GUEST COLUMN: What does it mean when world languages and literature departments are on the verge of shut down? | Opinion

GUEST COLUMN: What does it mean when world languages and literature departments are on the verge of shut down? | Opinion

If you are a teacher, social activist or a literature or language enthusiast, your socials are probably discussing the possible reputations of West Virginia University upper management’s recommendation to dissolve the Department of World Languages, Literatures and Linguistics, including the master’s program in teaching English as a second language. Many language organizations, such as the Modern Language Association of America and the American Council on the Teaching of Foreign Languages, have expressed their concerns pertaining to WVU’s recommendation and possible negative impacts on the quality of international education and critical thinking among students. 

As a language professional and multilingual Asian American myself, I second these possible threats. I feel such a step could have the potential to dent intercultural awareness and global sensitivity among American youths. In the following paragraphs, I attempt to explain how shutting down language and literature departments could be worrisome and negatively impact society.

Though WVU’s possible decision instantly invited counteractions through petition letters and social media protests, the threats and decisions to eliminate languages and linguistics programs in higher education are not new. In 2021, New York University shut down its Comprehensive English Program for alleged budgetary reasons, keeping its international and faculty in the air. In 2019, San Francisco State University discontinued its Chinese language program catering to the local population. 

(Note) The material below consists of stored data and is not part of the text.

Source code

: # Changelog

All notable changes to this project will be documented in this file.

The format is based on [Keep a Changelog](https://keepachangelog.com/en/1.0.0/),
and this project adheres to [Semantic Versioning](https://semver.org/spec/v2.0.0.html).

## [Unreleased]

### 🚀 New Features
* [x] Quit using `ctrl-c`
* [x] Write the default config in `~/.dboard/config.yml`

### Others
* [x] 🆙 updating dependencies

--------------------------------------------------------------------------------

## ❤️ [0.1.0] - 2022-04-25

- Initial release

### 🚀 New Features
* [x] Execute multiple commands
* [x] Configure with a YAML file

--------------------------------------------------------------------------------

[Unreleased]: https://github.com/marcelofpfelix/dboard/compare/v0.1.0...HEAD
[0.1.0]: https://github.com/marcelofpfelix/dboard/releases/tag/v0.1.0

Such institutional decisions may suggest or reflect the institution’s linguistically unempathetic ideology and short-sightedness toward notions of diversity and ignorance toward diasporic and immigrant experiences and cultural traditions. Such educational decisions could also burn bridges for monolingual English speakers to learn about the cultural backgrounds and the rich linguistic history of the endangered communities, people of color, and multilingual speakers in the United States, who are also equal stakeholders of today’s America. Such institutional decisions, including WVU’s institutional insensitivity toward teaching world languages and literature, are egregious. 

I say so because such steps would deeply ignore, alienate and passively target minority groups by silencing and devaluing their histories. These policies create normative institutional policies, endangering their cultural legacies.

After WVU President E. Gordon Gee and other higher management personnel declared the possible step to shut down their languages, literature and introductory TESOL programs, their contribution to the public and WVU students’ reactions has been relatively basal. As university leaders, their silence is representative of the heuristic values and the institution they represent, even causing faculty members to push for a vote of no confidence against Gee. 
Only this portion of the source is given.